1968 Cork Senior Football Championship
- Dates: 7 April 1968 – 6 October 1968
- Teams: 17
- Champions: Carbery (2nd title) Frank Kehilly (captain)
- Runners-up: Clonakilty Kevin Dillon (captain)

Tournament statistics
- Matches played: 16
- Goals scored: 35 (2.19 per match)
- Points scored: 260 (16.25 per match)
- Top scorer(s): Tim F. Hayes (0-26)

= 1968 Cork Senior Football Championship =

Gaelic football competition

The 1968 Cork Senior Football Championship was the 80th staging of the Cork Senior Football Championship since its establishment by the Cork County Board in 1887. The draw for the opening round fixtures took place on 28 January 1968. The championship began on 7 April 1968 and ended on 6 October 1968.

Beara entered the championship as the defending champions, however, they were beaten by University College Cork at the quarter-final stage.
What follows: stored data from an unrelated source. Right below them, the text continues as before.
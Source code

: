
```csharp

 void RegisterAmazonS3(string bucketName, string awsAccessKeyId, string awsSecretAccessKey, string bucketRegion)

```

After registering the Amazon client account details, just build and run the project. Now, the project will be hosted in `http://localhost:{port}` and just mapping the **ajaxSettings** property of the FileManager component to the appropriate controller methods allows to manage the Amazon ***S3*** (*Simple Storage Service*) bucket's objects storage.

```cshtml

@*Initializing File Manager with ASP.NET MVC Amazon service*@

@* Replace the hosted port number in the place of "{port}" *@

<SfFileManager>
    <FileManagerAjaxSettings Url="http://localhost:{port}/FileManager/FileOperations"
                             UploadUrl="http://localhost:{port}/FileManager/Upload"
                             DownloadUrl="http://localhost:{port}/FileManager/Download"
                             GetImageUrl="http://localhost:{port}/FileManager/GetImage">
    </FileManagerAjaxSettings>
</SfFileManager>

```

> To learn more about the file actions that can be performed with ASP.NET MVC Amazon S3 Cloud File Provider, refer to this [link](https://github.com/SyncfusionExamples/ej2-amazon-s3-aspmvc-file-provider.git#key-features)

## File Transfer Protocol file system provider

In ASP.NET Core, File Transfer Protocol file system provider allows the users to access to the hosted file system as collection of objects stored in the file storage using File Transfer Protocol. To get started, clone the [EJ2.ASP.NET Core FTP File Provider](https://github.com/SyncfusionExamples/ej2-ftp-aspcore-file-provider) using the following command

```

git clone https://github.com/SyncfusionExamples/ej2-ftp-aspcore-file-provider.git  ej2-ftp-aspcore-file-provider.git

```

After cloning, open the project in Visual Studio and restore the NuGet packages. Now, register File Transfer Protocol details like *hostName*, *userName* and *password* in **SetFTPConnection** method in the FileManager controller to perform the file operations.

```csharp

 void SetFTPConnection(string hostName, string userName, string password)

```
On 6 October 1968, Carbery won the championship following a 1-09 to 1-06 defeat of Clonakilty in a final replay. This was their second championship title overall and their first title since 1937.
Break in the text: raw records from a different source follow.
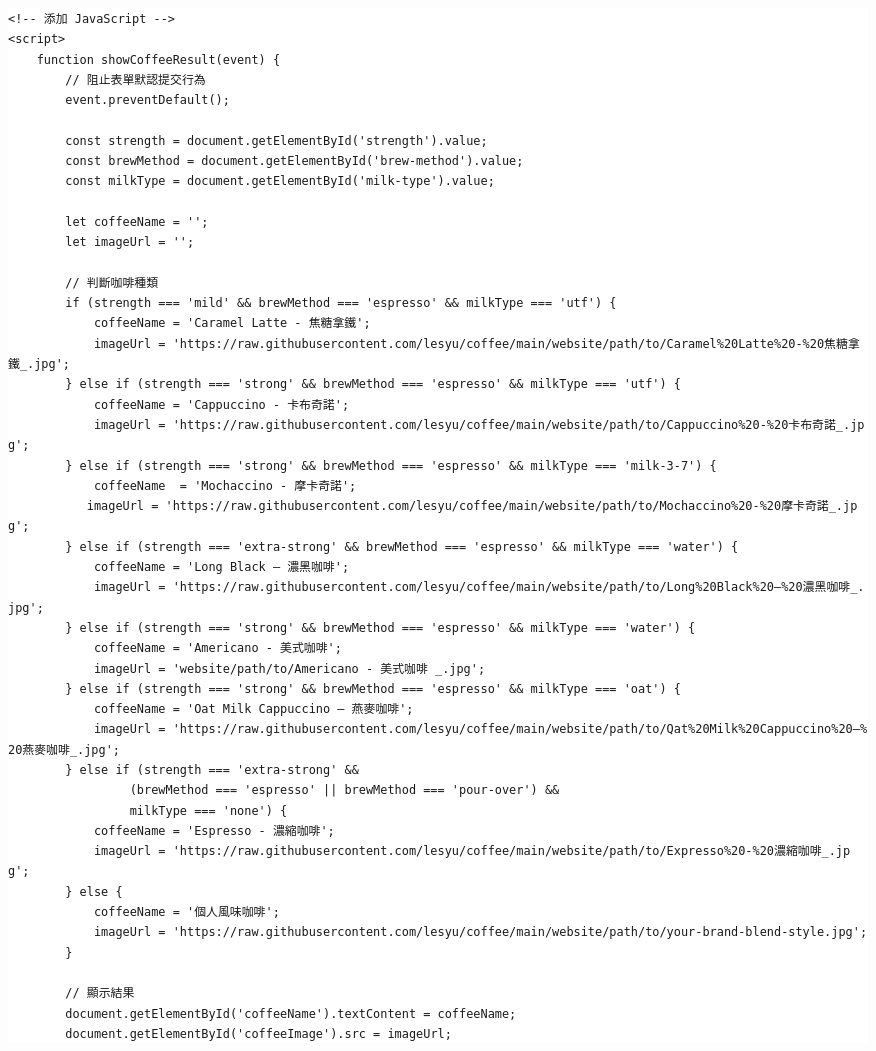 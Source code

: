     <!-- 添加 JavaScript -->
    <script>
        function showCoffeeResult(event) {
            // 阻止表單默認提交行為
            event.preventDefault();
            
            const strength = document.getElementById('strength').value;
            const brewMethod = document.getElementById('brew-method').value;
            const milkType = document.getElementById('milk-type').value;
            
            let coffeeName = '';
            let imageUrl = '';

            // 判斷咖啡種類
            if (strength === 'mild' && brewMethod === 'espresso' && milkType === 'utf') {
                coffeeName = 'Caramel Latte - 焦糖拿鐵';
                imageUrl = 'https://raw.githubusercontent.com/lesyu/coffee/main/website/path/to/Caramel%20Latte%20-%20焦糖拿鐵_.jpg';
            } else if (strength === 'strong' && brewMethod === 'espresso' && milkType === 'utf') {
                coffeeName = 'Cappuccino - 卡布奇諾';
                imageUrl = 'https://raw.githubusercontent.com/lesyu/coffee/main/website/path/to/Cappuccino%20-%20卡布奇諾_.jpg';
            } else if (strength === 'strong' && brewMethod === 'espresso' && milkType === 'milk-3-7') {
                coffeeName  = 'Mochaccino - 摩卡奇諾';
               imageUrl = 'https://raw.githubusercontent.com/lesyu/coffee/main/website/path/to/Mochaccino%20-%20摩卡奇諾_.jpg';
            } else if (strength === 'extra-strong' && brewMethod === 'espresso' && milkType === 'water') {
                coffeeName = 'Long Black – 濃黑咖啡';
                imageUrl = 'https://raw.githubusercontent.com/lesyu/coffee/main/website/path/to/Long%20Black%20–%20濃黑咖啡_.jpg';
            } else if (strength === 'strong' && brewMethod === 'espresso' && milkType === 'water') {
                coffeeName = 'Americano - 美式咖啡';
                imageUrl = 'website/path/to/Americano - 美式咖啡 _.jpg';
            } else if (strength === 'strong' && brewMethod === 'espresso' && milkType === 'oat') {
                coffeeName = 'Oat Milk Cappuccino – 燕麥咖啡';
                imageUrl = 'https://raw.githubusercontent.com/lesyu/coffee/main/website/path/to/Qat%20Milk%20Cappuccino%20–%20燕麥咖啡_.jpg';
            } else if (strength === 'extra-strong' && 
                     (brewMethod === 'espresso' || brewMethod === 'pour-over') && 
                     milkType === 'none') {
                coffeeName = 'Espresso - 濃縮咖啡';
                imageUrl = 'https://raw.githubusercontent.com/lesyu/coffee/main/website/path/to/Expresso%20-%20濃縮咖啡_.jpg';
            } else {
                coffeeName = '個人風味咖啡';
                imageUrl = 'https://raw.githubusercontent.com/lesyu/coffee/main/website/path/to/your-brand-blend-style.jpg';
            }

            // 顯示結果
            document.getElementById('coffeeName').textContent = coffeeName;
            document.getElementById('coffeeImage').src = imageUrl;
Clonakilty's Tim F. Hayes was the championship's top scorer with 0-26.

==Team changes==
===To Championship===

Promoted from the Cork Intermediate Football Championship
- Urhan

==Championship statistics==
===Top scorers===

- Overall

| Rank | Player | Club | Tally | Total | Matches | Average |
|---|---|---|---|---|---|---|
| 1 | Tim F. Hayes | Clonakilty | 0-26 | 26 | 5 | 5.20 |
| 2 | Brendan Lynch | UCC | 3-11 | 20 | 3 | 6.66 |
| 3 | Con O'Sullivan | Urhan | 1-14 | 17 | 2 | 8.50 |
| 4 | Mick O'Regan | Beara | 1-10 | 13 | 2 | 6.50 |
| 5 | Johnny Carroll | Carbery | 3-02 | 11 | 4 | 2.75 |

- In a single game

| Rank | Player | Club | Tally | Total | Opposition |
| 1 | Con O'Sullivan | Urhan | 1-07 | 10 | Clonakilty |
| 2 | Brendan Lynch | UCC | 2-03 | 9 | St. Nicholas' |
| Tim F. Hayes | Clonakilty | 0-09 | 9 | Duhallow |
| 4 | Jerry Horgan | Avondhu | 0-08 | 8 | Mitchelstown |
| 5 | Con O'Sullivan | Urhan | 0-07 | 7 | Macroom |
| Frank O'Connell | Seandún | 0-07 | 7 | Na Piarsaigh |
| Mick O'Regan | Beara | 0-07 | 7 | Carrigdhoun |

===Miscellaneous===
- Carbery win the title for the first time since 1937.
- Seandún qualified for the semi-final stage of the championship for the first time.
- Nemo Rangers withdrew from the championship after the club's request to move their fixture with Carbery.